Prompt: Could you please count how many lines in the data below hold the string "anvende"? Reply with only the number.

[Source texts of formatted documents]
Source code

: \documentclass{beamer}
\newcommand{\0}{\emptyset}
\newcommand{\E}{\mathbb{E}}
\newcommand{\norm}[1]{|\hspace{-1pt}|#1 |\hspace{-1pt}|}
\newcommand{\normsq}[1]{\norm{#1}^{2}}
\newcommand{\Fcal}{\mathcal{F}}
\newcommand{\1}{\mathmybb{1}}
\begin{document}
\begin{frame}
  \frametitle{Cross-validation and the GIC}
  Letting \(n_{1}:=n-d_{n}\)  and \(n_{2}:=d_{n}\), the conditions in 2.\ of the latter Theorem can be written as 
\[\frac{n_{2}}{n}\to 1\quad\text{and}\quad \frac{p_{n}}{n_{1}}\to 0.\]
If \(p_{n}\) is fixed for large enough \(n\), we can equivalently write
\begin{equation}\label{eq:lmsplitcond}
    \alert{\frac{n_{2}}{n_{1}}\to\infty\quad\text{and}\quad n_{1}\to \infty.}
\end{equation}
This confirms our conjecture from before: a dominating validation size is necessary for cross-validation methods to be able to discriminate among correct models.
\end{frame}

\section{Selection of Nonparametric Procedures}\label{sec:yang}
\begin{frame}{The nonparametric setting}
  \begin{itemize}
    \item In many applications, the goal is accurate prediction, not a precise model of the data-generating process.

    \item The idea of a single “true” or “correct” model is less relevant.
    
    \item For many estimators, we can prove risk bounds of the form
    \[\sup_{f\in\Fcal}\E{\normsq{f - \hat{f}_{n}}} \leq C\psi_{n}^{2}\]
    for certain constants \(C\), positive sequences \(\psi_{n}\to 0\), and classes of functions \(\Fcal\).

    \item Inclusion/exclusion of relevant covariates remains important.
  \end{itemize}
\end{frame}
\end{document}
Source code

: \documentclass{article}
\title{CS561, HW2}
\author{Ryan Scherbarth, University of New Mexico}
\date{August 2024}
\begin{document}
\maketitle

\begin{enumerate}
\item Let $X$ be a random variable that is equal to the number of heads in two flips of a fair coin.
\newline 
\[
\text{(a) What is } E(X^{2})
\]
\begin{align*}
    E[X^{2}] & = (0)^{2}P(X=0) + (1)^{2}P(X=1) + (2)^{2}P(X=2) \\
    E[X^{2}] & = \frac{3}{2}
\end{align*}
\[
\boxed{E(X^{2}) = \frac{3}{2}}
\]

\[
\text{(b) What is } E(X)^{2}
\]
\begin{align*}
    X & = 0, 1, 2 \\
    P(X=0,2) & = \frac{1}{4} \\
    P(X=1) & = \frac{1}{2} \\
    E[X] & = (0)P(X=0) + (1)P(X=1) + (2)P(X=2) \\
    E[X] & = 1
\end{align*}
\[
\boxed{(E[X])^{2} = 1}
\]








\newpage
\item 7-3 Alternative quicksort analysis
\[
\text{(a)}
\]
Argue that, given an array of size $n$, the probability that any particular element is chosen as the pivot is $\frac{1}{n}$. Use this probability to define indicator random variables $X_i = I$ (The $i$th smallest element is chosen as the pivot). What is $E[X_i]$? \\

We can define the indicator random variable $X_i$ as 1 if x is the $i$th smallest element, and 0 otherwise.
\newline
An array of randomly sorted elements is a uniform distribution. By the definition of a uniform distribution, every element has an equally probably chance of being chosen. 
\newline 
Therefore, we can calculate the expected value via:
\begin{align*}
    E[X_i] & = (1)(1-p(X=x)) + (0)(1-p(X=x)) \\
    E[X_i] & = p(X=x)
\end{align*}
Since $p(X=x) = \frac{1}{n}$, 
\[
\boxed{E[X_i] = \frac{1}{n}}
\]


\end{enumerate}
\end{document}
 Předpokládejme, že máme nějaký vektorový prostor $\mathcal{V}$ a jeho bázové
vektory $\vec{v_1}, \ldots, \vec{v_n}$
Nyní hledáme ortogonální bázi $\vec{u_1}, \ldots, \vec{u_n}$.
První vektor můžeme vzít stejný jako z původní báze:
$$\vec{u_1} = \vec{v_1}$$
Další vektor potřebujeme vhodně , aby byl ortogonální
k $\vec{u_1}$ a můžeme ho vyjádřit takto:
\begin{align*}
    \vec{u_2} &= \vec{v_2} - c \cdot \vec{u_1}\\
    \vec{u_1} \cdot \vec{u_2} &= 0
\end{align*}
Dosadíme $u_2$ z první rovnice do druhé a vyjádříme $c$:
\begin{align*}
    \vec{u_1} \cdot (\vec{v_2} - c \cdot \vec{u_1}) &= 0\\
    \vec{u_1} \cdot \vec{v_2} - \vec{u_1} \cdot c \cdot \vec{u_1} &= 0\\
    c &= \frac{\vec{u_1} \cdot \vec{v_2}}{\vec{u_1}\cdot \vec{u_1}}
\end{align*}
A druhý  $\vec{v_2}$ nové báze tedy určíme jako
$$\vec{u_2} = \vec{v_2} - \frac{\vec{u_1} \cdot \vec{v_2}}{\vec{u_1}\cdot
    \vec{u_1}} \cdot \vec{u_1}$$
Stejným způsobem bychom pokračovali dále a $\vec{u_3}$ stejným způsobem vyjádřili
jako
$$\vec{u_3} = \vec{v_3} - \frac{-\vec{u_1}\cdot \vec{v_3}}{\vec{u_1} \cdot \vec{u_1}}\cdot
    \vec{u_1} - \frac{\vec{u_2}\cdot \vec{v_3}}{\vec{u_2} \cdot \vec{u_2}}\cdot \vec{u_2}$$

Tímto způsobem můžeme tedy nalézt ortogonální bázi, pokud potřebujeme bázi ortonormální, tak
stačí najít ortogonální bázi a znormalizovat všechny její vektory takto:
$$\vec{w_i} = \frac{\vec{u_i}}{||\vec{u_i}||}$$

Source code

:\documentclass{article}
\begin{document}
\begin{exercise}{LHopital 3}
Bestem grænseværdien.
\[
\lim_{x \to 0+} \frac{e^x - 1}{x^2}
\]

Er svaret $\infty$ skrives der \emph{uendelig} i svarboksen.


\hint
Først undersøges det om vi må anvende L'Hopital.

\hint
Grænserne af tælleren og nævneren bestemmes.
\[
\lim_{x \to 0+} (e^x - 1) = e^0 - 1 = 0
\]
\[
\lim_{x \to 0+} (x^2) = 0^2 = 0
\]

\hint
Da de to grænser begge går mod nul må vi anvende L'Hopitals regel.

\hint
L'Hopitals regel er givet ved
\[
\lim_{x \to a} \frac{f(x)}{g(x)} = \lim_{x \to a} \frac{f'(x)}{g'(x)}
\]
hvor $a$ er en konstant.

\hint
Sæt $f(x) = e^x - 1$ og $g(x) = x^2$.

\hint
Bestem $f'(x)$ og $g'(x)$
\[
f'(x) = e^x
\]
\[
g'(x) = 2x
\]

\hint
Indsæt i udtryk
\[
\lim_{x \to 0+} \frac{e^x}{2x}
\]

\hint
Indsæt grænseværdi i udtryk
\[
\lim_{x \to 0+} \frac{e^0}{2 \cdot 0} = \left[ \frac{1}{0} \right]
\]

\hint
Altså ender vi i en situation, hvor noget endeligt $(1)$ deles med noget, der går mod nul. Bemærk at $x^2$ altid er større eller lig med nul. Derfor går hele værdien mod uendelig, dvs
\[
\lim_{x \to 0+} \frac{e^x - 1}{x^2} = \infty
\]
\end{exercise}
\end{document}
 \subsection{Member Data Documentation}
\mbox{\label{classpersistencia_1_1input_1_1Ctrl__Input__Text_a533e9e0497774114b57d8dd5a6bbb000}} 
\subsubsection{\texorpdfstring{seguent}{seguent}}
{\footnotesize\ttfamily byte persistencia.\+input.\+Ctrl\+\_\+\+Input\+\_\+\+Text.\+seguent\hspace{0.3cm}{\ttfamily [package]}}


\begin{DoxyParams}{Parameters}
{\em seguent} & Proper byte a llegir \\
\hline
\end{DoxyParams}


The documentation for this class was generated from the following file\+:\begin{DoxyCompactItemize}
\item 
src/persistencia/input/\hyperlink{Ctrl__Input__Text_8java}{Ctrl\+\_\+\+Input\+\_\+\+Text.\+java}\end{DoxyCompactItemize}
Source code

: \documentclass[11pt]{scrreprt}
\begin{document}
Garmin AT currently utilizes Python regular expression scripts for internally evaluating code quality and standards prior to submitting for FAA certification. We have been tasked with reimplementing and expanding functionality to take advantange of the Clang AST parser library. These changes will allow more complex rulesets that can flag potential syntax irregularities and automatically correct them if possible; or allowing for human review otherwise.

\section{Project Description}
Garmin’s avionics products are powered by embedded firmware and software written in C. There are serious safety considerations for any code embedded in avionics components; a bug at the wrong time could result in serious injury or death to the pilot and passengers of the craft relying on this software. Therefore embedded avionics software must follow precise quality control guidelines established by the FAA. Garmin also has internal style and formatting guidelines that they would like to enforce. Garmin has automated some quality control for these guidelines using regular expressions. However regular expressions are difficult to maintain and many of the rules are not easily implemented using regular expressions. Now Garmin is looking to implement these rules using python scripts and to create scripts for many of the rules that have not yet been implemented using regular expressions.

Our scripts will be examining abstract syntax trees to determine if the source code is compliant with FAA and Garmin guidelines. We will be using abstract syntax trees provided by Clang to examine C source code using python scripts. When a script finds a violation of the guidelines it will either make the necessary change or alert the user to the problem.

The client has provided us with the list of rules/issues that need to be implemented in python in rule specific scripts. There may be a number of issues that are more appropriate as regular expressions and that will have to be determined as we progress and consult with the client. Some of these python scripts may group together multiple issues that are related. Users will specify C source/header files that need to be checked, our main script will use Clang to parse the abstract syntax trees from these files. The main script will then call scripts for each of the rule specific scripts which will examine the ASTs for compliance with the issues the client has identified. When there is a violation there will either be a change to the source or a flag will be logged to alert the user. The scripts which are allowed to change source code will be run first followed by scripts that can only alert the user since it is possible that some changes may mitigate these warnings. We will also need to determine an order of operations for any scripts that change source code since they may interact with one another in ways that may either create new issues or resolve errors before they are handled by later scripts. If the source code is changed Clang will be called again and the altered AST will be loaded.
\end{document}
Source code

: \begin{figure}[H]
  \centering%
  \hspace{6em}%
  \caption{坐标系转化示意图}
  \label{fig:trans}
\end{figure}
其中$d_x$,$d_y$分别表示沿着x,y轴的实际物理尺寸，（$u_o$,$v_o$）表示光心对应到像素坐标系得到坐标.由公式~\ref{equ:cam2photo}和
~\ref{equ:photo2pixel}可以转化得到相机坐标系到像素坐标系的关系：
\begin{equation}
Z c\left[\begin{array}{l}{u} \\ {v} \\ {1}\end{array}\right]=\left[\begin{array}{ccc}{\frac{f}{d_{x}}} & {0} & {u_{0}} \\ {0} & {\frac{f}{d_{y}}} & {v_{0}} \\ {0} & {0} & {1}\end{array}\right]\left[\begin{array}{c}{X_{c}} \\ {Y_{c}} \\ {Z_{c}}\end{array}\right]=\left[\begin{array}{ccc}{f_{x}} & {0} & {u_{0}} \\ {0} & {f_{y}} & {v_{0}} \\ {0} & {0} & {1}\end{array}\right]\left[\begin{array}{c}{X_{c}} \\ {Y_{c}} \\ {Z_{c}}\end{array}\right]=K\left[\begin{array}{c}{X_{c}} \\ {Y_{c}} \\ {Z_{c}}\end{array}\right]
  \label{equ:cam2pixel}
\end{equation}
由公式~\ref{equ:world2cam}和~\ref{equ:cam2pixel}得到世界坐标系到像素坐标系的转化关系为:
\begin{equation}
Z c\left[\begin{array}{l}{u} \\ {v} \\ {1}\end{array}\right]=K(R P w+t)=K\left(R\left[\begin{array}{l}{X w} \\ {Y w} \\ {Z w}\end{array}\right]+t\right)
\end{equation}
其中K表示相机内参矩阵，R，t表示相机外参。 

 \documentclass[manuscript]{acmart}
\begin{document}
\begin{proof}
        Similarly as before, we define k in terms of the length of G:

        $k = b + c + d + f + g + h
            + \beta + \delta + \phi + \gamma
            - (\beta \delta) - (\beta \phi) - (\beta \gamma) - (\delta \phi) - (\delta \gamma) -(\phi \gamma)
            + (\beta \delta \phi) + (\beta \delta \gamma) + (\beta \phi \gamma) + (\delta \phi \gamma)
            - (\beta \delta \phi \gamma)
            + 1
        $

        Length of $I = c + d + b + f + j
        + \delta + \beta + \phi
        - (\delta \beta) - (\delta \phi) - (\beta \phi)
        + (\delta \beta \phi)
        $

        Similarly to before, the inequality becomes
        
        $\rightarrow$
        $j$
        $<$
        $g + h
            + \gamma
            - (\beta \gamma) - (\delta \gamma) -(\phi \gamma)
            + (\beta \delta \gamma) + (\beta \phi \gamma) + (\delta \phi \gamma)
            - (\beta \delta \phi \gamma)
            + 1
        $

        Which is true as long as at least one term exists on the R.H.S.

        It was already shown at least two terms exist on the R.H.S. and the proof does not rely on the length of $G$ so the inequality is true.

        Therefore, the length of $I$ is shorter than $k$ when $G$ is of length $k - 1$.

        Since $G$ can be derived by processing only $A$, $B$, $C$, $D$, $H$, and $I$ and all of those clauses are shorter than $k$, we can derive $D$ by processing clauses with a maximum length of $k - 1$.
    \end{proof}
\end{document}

Solution to the problem: 2